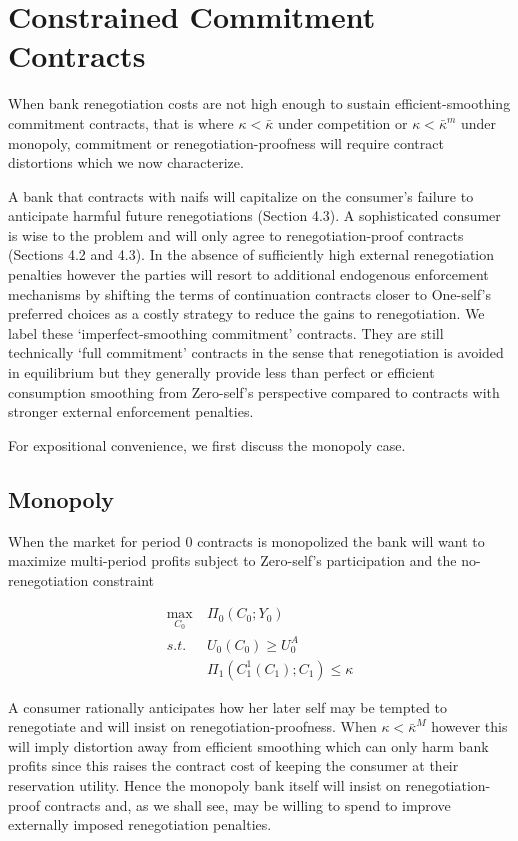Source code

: \documentclass[11pt,english]{article}
\theoremstyle{plain}
\theoremstyle{definition}
\begin{document}
\section{Constrained Commitment Contracts }

\label{sec:imperfectK}

When bank renegotiation costs are not high enough to sustain efficient-smoothing
commitment contracts, that is where $\kappa<\bar{\kappa}$ under competition
or $\kappa<\bar{\kappa}^{m}$ under monopoly, commitment or renegotiation-proofness
will require contract distortions which we now characterize.

A bank that contracts with naifs will capitalize on the consumer's
failure to anticipate harmful future renegotiations (Section 4.3).
A sophisticated consumer is wise to the problem and will only agree
to renegotiation-proof contracts (Sections 4.2 and 4.3). In the absence
of sufficiently high external renegotiation penalties however the
parties will resort to additional endogenous enforcement mechanisms
by shifting the terms of continuation contracts closer to One-self's
preferred choices as a costly strategy to reduce the gains to renegotiation.
We label these `imperfect-smoothing commitment' contracts. They are
still technically `full commitment' contracts in the sense that renegotiation
is avoided in equilibrium but they generally provide less than perfect
or efficient consumption smoothing from Zero-self's perspective compared
to contracts with stronger external enforcement penalties.

For expositional convenience, we first discuss the monopoly case.

\subsection{Monopoly}

When the market for period 0 contracts is monopolized the bank will
want to maximize multi-period profits subject to Zero-self's participation
and the no-renegotiation constraint

\begin{align}
\max_{C_{0}} & \ \Pi_{0}\left(C_{0};Y_{0}\right)\\
s.t. & \ U_{0}\left(C_{0}\right)\geq U_{0}^{A}\\
 & \ \Pi_{1}\left(C_{1}^{1}\left(C_{1}\right);C_{1}\right)\leq\kappa\label{eq:rpc-m}
\end{align}

A consumer rationally anticipates how her later self may be tempted
to renegotiate and will insist on renegotiation-proofness. When $\kappa<\bar{\kappa}^{M}$
however this will imply distortion away from efficient smoothing which
can only harm bank profits since this raises the contract cost of
keeping the consumer at their reservation utility. Hence the monopoly
bank itself will insist on renegotiation-proof contracts and, as we
shall see, may be willing to spend to improve externally imposed renegotiation
penalties.
\end{document}

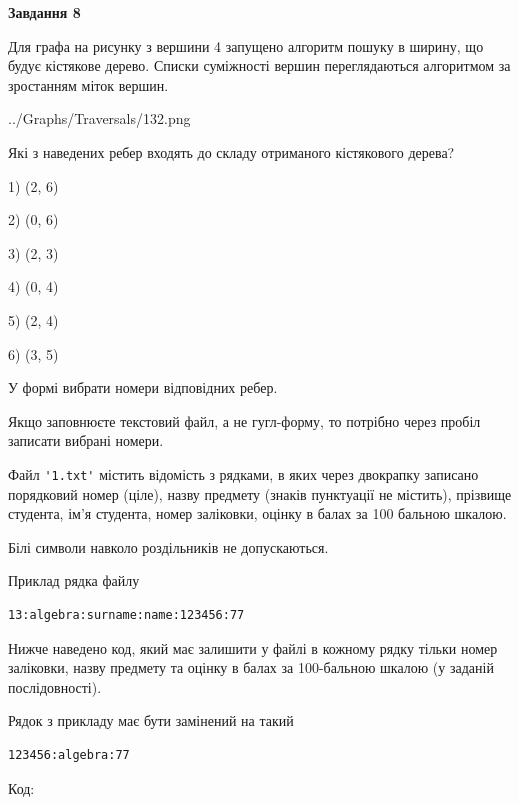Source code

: \documentclass[12pt, ukrainian]{article}
\def\code#1{\Verb!#1!}
\begin{document}
{\begin {large}
{\begin {center}\textbf{Завдання 8}\end {center}}\par
Для графа на рисунку з вершини 4 запущено алгоритм пошуку в ширину, що будує кістякове дерево. Списки суміжності вершин переглядаються алгоритмом за зростанням міток вершин.\par
\begin{center}
	{../Graphs/Traversals/132.png}
\end{center}
\par Які з наведених ребер входять до складу отриманого кістякового дерева?\par
1) (2, 6)\par
2) (0, 6)\par
3) (2, 3)\par
4) (0, 4)\par
5) (2, 4)\par
6) (3, 5)\par
{\vskip 15pt} У формі вибрати номери відповідних ребер.


Якщо заповнюєте текстовий файл, а не гугл-форму, то потрібно через пробіл записа\-ти вибрані номери.\par
\newpage


Файл \code{'1.txt'} містить відомість з рядками, в яких через двокрапку записа\-но поряд\-ковий номер (ціле), назву предмету (знаків пунктуації не містить), прізвище студента, ім'я студента, номер заліковки, оцінку в балах за 100 бальною шкалою.

Білі символи навколо роздільників не допускаються.

Приклад рядка файлу



\begin{verbatim}
13:algebra:surname:name:123456:77
\end{verbatim}


Нижче наведено код, який має залишити у файлі в кожному рядку тільки номер заліковки, назву предмету та оцінку в балах за 100-бальною шкалою (у заданій послі\-дов\-ності).

Рядок з прикладу має бути замінений на такий



\begin{verbatim}
123456:algebra:77
\end{verbatim}




Код:




\end{large}}
\end{document}
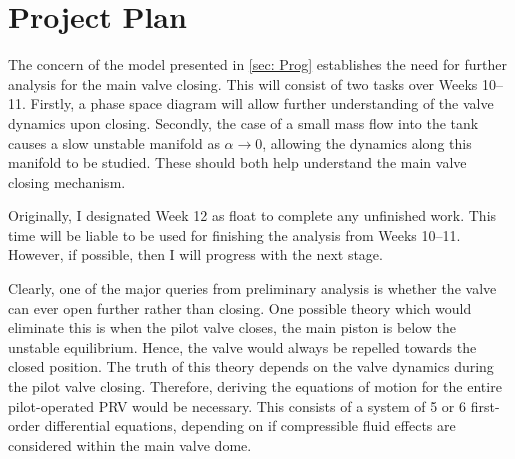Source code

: \section{Project Plan}


The concern of the model presented in \cref{sec: Prog} establishes  the need for further analysis for the main valve closing. This will consist of two tasks over Weeks 10--11. Firstly, a phase space diagram will allow further understanding of the valve dynamics upon closing. Secondly, the case of a small mass flow into the tank causes a slow unstable manifold as $\alpha \rightarrow 0$, allowing the dynamics along this manifold to be studied. These should both help understand the main valve closing mechanism.

Originally, I designated Week 12 as float to complete any unfinished work. This time will be liable to be used for finishing the analysis from Weeks 10--11. However, if possible, then I will progress with the next stage.


Clearly, one of the major queries from preliminary analysis is whether the valve can ever open further rather than closing. One possible theory which would eliminate this is when the pilot valve closes, the main piston is below the unstable equilibrium. Hence, the valve would always be repelled towards the closed position. The truth of this theory depends on the valve dynamics during the pilot valve closing. Therefore, deriving the equations of motion for the entire pilot-operated PRV would be necessary. This consists of a system of 5 or 6 first-order differential equations, depending on if compressible fluid effects are considered within the main valve dome.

● ● ● ●

▶ [Try it] Pull every line containing the word "documentclass" out of the material and copy it.

▶ [Finished exercise]
: \documentclass[11pt,english]{article}
: \documentclass[12pt, ukrainian]{article}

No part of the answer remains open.